- WHAT THE TASK ASKS -
Every line below that contains "type" is to be copied.

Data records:
-- Opening Marker --
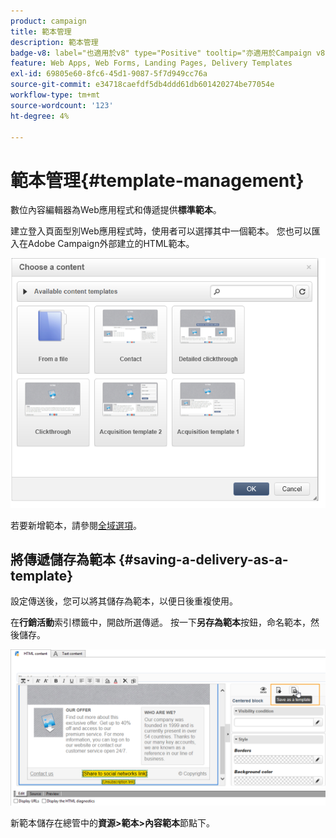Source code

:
 ```yaml
---
product: campaign
title: 範本管理
description: 範本管理
badge-v8: label="也適用於v8" type="Positive" tooltip="亦適用於Campaign v8"
feature: Web Apps, Web Forms, Landing Pages, Delivery Templates
exl-id: 69805e60-8fc6-45d1-9087-5f7d949cc76a
source-git-commit: e34718caefdf5db4ddd61db601420274be77054e
workflow-type: tm+mt
source-wordcount: '123'
ht-degree: 4%

---
```


# 範本管理{#template-management}



數位內容編輯器為Web應用程式和傳遞提供&#x200B;**標準範本**。

建立登入頁面型別Web應用程式時，使用者可以選擇其中一個範本。 您也可以匯入在Adobe Campaign外部建立的HTML範本。

![](assets/dce_popup_templatechoice.png)

若要新增範本，請參閱[全域選項](content-editor-interface.md#global-options)。

## 將傳遞儲存為範本 {#saving-a-delivery-as-a-template}

設定傳送後，您可以將其儲存為範本，以便日後重複使用。

在&#x200B;**行銷活動**&#x200B;索引標籤中，開啟所選傳遞。 按一下&#x200B;**另存為範本**&#x200B;按鈕，命名範本，然後儲存。

![](assets/dce_save_model.png)

新範本儲存在總管中的&#x200B;**資源>範本>內容範本**&#x200B;節點下。
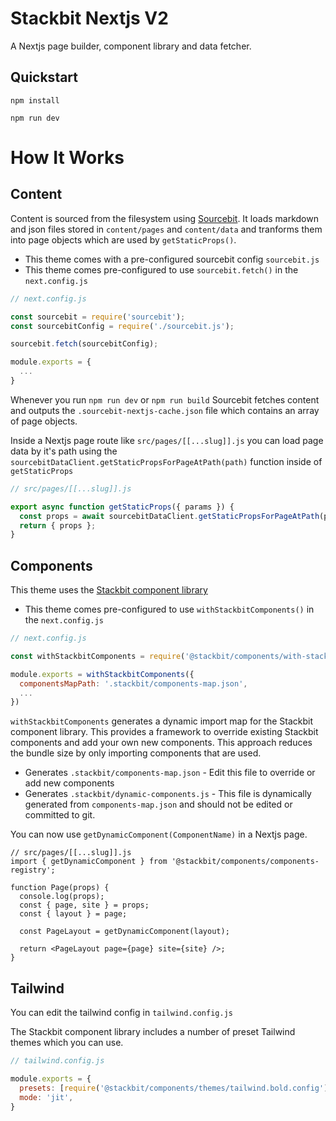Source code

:# Stackbit Nextjs V2

A Nextjs page builder, component library and data fetcher.

## Quickstart

```
npm install
```

```
npm run dev
```


# How It Works
## Content

Content is sourced from the filesystem using [Sourcebit](https://github.com/stackbit/sourcebit). It loads markdown and json files stored in `content/pages` and `content/data` and tranforms them into page objects which are used by `getStaticProps()`. 

* This theme comes with a pre-configured sourcebit config `sourcebit.js`
* This theme comes pre-configured to use `sourcebit.fetch()` in the `next.config.js`


```js
// next.config.js

const sourcebit = require('sourcebit');
const sourcebitConfig = require('./sourcebit.js');

sourcebit.fetch(sourcebitConfig);

module.exports = {
  ...
}
```

Whenever you run `npm run dev` or `npm run build` Sourcebit fetches content and outputs the `.sourcebit-nextjs-cache.json` file which contains an array of page objects. 

Inside a Nextjs page route like `src/pages/[[...slug]].js` you can load page data by it's path using the `sourcebitDataClient.getStaticPropsForPageAtPath(path)` function inside of `getStaticProps`

```js
// src/pages/[[...slug]].js

export async function getStaticProps({ params }) {
  const props = await sourcebitDataClient.getStaticPropsForPageAtPath(params.slug);
  return { props };
}
```

## Components

This theme uses the [Stackbit component library](https://github.com/stackbit/stackbit-components) 

* This theme comes pre-configured to use `withStackbitComponents()` in the `next.config.js`

```js
// next.config.js

const withStackbitComponents = require('@stackbit/components/with-stackbit-components');

module.exports = withStackbitComponents({
  componentsMapPath: '.stackbit/components-map.json',
  ...
})
```

`withStackbitComponents` generates a dynamic import map for the Stackbit component library. This provides a framework to override existing Stackbit components and add your own new components. This approach reduces the bundle size by only importing components that are used.

* Generates `.stackbit/components-map.json` - Edit this file to override or add new components
* Generates `.stackbit/dynamic-components.js` - This file is dynamically generated from `components-map.json` and should not be edited or committed to git.

You can now use `getDynamicComponent(ComponentName)` in a Nextjs page. 

```
// src/pages/[[...slug]].js 
import { getDynamicComponent } from '@stackbit/components/components-registry';

function Page(props) {
  console.log(props);
  const { page, site } = props;
  const { layout } = page;

  const PageLayout = getDynamicComponent(layout);

  return <PageLayout page={page} site={site} />;
}
```


## Tailwind

You can edit the tailwind config in `tailwind.config.js`

The Stackbit component library includes a number of preset Tailwind themes which you can use.

```js
// tailwind.config.js

module.exports = {
  presets: [require('@stackbit/components/themes/tailwind.bold.config')],
  mode: 'jit',
}
```
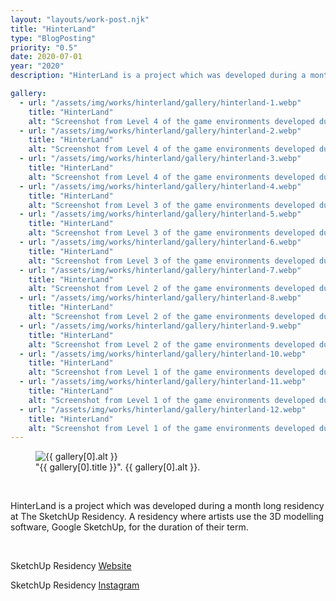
 ```yaml
---
layout: "layouts/work-post.njk"
title: "HinterLand"
type: "BlogPosting"
priority: "0.5"
date: 2020-07-01
year: "2020"
description: "HinterLand is a project which was developed during a month long residency at The SketchUp Residency. A residency where artists use the 3D modelling software, Google SketchUp, for the duration of their term."

gallery:
  - url: "/assets/img/works/hinterland/gallery/hinterland-1.webp"
    title: "HinterLand"
    alt: "Screenshot from Level 4 of the game environments developed during this residency"
  - url: "/assets/img/works/hinterland/gallery/hinterland-2.webp"
    title: "HinterLand"
    alt: "Screenshot from Level 4 of the game environments developed during this residency"
  - url: "/assets/img/works/hinterland/gallery/hinterland-3.webp"
    title: "HinterLand"
    alt: "Screenshot from Level 4 of the game environments developed during this residency"
  - url: "/assets/img/works/hinterland/gallery/hinterland-4.webp"
    title: "HinterLand"
    alt: "Screenshot from Level 3 of the game environments developed during this residency"
  - url: "/assets/img/works/hinterland/gallery/hinterland-5.webp"
    title: "HinterLand"
    alt: "Screenshot from Level 3 of the game environments developed during this residency"
  - url: "/assets/img/works/hinterland/gallery/hinterland-6.webp"
    title: "HinterLand"
    alt: "Screenshot from Level 3 of the game environments developed during this residency"
  - url: "/assets/img/works/hinterland/gallery/hinterland-7.webp"
    title: "HinterLand"
    alt: "Screenshot from Level 2 of the game environments developed during this residency"
  - url: "/assets/img/works/hinterland/gallery/hinterland-8.webp"
    title: "HinterLand"
    alt: "Screenshot from Level 2 of the game environments developed during this residency"
  - url: "/assets/img/works/hinterland/gallery/hinterland-9.webp"
    title: "HinterLand"
    alt: "Screenshot from Level 2 of the game environments developed during this residency"
  - url: "/assets/img/works/hinterland/gallery/hinterland-10.webp"
    title: "HinterLand"
    alt: "Screenshot from Level 1 of the game environments developed during this residency"
  - url: "/assets/img/works/hinterland/gallery/hinterland-11.webp"
    title: "HinterLand"
    alt: "Screenshot from Level 1 of the game environments developed during this residency"
  - url: "/assets/img/works/hinterland/gallery/hinterland-12.webp"
    title: "HinterLand"
    alt: "Screenshot from Level 1 of the game environments developed during this residency"
---
```


<figure class="main-article__figure">
    <img src="{{ gallery[0].url  }}" alt="{{ gallery[0].alt }}" title="{{ gallery[0].title }}">
        <figcaption>
            "{{ gallery[0].title }}". {{ gallery[0].alt }}.
        </figcaption>
</figure>

<br>

<p class="indent">HinterLand is a project which was developed during a month long residency at The SketchUp Residency. A residency where artists use the 3D modelling software, Google SketchUp, for the duration of their term.</p>

<br>

<p><i class="fa-solid fa-star-of-life icon-accent"></i> SketchUp Residency <a href="https://www.sidandjim.com/the-sketchup-residency" target="_blank" rel="noopener">Website</a> <sup><i class="fa-solid fa-arrow-up-right-from-square icon-grey"></i></sup></p>
<p><i class="fa-solid fa-star-of-life icon-accent"></i> SketchUp Residency <a href="https://www.instagram.com/sketchupresidency/" target="_blank" rel="noopener">Instagram</a> <sup><i class="fa-solid fa-arrow-up-right-from-square icon-grey"></i></sup></p>

<br>
<br>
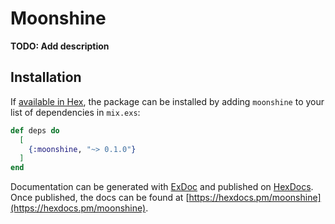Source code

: # Moonshine

**TODO: Add description**

## Installation

If [available in Hex](https://hex.pm/docs/publish), the package can be installed
by adding `moonshine` to your list of dependencies in `mix.exs`:

```elixir
def deps do
  [
    {:moonshine, "~> 0.1.0"}
  ]
end
```

Documentation can be generated with [ExDoc](https://github.com/elixir-lang/ex_doc)
and published on [HexDocs](https://hexdocs.pm). Once published, the docs can
be found at [https://hexdocs.pm/moonshine](https://hexdocs.pm/moonshine).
-- Closing Marker --
- REPLY TO THE TASK -
badge-v8: label="也適用於v8" type="Positive" tooltip="亦適用於Campaign v8"
workflow-type: tm+mt
type: "BlogPosting"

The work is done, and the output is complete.